MiniMax-M3 — MXFP4 (mixed precision)

A 4-bit MXFP4 quantization of MiniMax-M3, produced with qstream. The routed MoE experts (≈95% of the weights) are quantized to MXFP4; everything that is quality-sensitive is kept at higher precision.

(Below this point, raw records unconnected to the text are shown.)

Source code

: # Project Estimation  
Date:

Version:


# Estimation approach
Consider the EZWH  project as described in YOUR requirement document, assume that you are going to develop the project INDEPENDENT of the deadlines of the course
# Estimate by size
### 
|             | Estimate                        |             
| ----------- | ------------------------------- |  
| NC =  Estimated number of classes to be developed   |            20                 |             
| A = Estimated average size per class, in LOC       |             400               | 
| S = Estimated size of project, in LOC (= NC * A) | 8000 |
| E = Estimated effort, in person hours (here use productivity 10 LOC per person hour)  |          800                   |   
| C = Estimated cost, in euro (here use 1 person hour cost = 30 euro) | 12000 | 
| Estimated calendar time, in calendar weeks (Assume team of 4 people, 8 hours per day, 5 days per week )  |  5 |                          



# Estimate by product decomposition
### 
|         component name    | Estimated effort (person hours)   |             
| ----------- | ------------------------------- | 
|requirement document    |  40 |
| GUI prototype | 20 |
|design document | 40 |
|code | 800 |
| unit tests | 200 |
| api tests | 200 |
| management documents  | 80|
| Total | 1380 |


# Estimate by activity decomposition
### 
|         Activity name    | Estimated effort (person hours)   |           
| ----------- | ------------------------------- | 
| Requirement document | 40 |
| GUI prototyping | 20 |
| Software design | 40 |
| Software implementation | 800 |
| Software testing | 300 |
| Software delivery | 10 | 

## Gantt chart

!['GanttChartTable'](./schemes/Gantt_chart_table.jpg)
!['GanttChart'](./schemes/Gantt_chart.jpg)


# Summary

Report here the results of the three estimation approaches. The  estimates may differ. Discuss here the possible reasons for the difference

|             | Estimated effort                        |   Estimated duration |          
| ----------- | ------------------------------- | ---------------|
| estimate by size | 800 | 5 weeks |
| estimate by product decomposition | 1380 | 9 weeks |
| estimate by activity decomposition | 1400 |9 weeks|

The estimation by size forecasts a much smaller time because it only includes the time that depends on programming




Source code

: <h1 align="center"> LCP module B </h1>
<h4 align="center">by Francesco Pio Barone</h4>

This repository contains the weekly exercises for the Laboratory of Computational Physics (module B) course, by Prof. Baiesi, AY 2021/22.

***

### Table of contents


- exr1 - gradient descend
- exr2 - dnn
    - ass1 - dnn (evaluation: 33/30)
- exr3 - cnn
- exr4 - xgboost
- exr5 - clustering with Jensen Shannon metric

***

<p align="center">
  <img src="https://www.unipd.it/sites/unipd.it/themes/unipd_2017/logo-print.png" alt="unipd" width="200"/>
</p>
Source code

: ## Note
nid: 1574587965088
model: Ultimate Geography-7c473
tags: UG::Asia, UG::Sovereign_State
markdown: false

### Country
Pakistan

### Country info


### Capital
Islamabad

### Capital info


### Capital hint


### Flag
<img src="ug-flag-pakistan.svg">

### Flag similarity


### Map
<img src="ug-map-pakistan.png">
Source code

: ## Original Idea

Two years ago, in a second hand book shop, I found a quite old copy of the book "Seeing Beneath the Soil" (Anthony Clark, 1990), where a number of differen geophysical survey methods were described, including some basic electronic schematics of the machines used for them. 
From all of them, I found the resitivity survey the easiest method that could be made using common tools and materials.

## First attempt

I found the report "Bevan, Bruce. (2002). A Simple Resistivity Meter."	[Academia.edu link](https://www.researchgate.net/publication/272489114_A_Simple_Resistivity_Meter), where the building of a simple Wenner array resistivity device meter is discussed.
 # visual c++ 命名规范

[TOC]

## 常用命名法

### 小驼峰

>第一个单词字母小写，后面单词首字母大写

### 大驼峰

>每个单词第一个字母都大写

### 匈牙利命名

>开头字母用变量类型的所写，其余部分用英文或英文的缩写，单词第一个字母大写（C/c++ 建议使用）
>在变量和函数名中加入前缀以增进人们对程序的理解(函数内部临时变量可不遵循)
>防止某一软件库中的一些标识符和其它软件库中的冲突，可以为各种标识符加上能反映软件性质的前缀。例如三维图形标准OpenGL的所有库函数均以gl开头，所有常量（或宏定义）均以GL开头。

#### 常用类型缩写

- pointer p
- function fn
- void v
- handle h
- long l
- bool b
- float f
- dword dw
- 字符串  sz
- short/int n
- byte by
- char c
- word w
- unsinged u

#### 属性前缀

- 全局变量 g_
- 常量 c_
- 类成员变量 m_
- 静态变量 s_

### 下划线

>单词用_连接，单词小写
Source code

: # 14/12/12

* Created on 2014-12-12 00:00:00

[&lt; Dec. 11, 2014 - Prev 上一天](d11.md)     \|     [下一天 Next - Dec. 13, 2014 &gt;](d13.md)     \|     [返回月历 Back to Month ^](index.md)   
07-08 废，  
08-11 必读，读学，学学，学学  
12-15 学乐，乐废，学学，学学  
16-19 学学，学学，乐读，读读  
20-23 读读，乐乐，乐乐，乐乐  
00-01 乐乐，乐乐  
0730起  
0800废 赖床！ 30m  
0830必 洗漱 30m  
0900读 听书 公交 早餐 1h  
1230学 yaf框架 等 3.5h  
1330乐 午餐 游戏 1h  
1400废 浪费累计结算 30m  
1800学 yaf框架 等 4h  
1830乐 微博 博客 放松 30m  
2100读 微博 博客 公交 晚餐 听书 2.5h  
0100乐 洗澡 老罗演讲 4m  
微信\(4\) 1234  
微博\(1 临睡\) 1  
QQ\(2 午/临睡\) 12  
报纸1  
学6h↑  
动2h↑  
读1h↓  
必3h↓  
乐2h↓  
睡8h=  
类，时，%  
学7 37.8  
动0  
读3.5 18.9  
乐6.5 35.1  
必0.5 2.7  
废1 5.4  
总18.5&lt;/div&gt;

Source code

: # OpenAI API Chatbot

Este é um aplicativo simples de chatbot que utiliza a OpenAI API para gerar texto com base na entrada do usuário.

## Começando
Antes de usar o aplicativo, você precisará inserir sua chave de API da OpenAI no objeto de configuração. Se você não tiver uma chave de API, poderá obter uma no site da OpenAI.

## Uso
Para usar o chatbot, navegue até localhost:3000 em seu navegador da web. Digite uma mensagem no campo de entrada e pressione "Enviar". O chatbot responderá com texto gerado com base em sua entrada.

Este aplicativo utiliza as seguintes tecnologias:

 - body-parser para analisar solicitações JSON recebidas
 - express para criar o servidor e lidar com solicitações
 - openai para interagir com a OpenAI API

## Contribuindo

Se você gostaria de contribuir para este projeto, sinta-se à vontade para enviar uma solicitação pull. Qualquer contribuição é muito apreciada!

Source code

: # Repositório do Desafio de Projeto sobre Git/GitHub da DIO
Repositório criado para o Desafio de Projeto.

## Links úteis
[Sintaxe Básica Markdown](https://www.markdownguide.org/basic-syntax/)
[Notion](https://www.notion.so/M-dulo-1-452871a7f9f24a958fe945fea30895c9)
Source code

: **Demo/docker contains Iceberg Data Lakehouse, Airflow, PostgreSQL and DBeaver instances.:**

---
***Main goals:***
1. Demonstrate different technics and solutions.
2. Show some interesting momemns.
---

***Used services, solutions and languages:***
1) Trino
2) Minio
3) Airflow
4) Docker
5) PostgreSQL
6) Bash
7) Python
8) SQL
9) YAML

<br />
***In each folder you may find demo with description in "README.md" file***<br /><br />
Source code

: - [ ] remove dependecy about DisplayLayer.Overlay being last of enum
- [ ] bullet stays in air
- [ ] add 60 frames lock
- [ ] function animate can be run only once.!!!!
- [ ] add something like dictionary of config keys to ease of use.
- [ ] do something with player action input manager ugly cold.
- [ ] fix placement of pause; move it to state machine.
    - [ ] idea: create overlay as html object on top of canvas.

4x RTX PRO 6000 launch recipe by 0xSero: https://github.com/0xSero/minimax-m3-sm120

Size 237 GB (down from 444 GB MXFP8 source, ~53%)
Format compressed-tensors mixed-precision (E2M1 4-bit + E8M0 group-32 scales)
Base MiniMax-M3 (256K-context vision-language sparse MoE, 128 experts top-4 + 1 shared, SwiGLU-OAI, lightning-indexer block-sparse attention)

What is quantized to what

Component Precision Why
Routed experts (block_sparse_moe.experts.*) MXFP4 (4-bit) 95% of the weights — the only place worth the size win
Shared expert, attention, dense MLP MXFP8 (8-bit, native passthrough) runs on every token / sensitive — kept lossless from the source
Embeddings, lm_head, router gate, vision tower, projector, norms BF16 / F32 unchanged

Quality (this checkpoint, served on vLLM)

Metric Result
Perplexity (clean English) 5.32
GSM8K (full 1319-problem test set, chain-of-thought) 92.9% (1225/1319)

Quantization is faithful: a degraded checkpoint would show PPL in the hundreds. Eval scripts: scripts/eval_ppl.py, scripts/eval_gsm8k.py in the qstream repo.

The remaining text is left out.